THE GAMMA-CHAIN OF THE HIGH-AFFINITY RECEPTOR FOR IGE IS A MAJOR FUNCTIONAL SUBUNIT OF THE T-CELL ANTIGEN RECEPTOR COMPLEX IN GAMMA-DELTA-T-LYMPHOCYTES

T-cell activation is a consequence of the clonotypic T-cell antigen receptor (TCR) binding to an antigen followed by signal transduction via the invariant subunits of the TCR/CD3 complex. Gammadelta TCR cells are a small subset of T cells that populate both the epithelial and lymphoid tissues and have unique antigen specificity and function. However, the composition of invariant chains within the gammadelta TCR/CD3 complex has not been well characterized. Here we report that, unlike the majority of alphabeta T cells, gammadelta T cells isolated from spleen and intestinal epithelial tissue express high levels of the gamma chain of the high-affinity receptor for IgE (FcepsilonRIgamma) as one invariant subunit of their TCR/CD3 complex.

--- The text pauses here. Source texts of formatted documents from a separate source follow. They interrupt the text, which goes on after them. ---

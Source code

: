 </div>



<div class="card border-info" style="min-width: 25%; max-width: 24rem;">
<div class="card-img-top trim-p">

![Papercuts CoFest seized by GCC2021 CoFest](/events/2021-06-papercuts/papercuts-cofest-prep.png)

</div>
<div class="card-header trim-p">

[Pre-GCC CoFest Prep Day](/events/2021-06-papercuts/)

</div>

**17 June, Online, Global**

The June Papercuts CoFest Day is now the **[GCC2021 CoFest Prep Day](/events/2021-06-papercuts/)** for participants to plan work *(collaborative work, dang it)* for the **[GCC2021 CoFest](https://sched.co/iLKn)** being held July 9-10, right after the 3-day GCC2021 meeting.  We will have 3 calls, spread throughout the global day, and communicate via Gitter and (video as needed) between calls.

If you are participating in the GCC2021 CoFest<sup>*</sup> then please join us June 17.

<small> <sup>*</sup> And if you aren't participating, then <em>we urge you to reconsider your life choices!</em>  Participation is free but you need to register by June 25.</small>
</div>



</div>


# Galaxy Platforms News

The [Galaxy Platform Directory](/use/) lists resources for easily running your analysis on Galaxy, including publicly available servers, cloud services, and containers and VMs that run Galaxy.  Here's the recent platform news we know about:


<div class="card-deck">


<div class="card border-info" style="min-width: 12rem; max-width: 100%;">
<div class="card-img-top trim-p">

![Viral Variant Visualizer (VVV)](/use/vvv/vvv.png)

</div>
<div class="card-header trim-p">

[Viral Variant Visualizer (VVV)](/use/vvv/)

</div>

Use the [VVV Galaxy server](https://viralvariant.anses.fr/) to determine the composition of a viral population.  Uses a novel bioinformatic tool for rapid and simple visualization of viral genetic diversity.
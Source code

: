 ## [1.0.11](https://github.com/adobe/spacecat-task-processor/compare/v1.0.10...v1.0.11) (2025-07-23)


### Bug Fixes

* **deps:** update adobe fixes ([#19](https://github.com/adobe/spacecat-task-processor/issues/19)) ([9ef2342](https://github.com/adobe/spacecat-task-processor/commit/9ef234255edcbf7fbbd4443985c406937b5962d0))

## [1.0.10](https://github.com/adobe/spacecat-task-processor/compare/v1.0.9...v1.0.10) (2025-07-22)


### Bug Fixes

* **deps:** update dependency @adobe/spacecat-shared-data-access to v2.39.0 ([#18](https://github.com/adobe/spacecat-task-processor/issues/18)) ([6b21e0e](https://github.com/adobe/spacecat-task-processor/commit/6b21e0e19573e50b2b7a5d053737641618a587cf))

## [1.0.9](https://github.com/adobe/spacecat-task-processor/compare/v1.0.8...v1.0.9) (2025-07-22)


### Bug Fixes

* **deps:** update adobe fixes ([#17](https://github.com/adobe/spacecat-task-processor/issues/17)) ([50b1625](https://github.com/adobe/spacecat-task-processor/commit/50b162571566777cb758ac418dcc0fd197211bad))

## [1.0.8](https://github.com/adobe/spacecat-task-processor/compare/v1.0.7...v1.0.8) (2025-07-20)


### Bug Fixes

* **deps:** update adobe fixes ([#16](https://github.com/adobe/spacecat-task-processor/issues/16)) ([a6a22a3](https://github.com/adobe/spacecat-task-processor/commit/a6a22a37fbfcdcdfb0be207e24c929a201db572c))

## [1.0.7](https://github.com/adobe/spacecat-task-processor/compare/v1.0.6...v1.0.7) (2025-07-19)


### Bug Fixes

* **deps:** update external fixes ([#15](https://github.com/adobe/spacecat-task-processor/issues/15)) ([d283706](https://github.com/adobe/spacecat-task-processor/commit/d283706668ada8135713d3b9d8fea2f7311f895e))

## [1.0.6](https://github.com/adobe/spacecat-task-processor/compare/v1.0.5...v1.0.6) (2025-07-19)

FcepsilonRIgamma exists as both a homodimer and a heterodimer associated with the TCRzeta chain. Moreover, stimulation of the gammadelta TCR results in rapid tyrosine phosphorylation of FcepsilonRIgamma. Our results suggest that utilization of distinct receptor signaling components may enable the coupling of antigen stimulation to the activation of different signal transduction pathways in alphabeta and gammadelta T cells.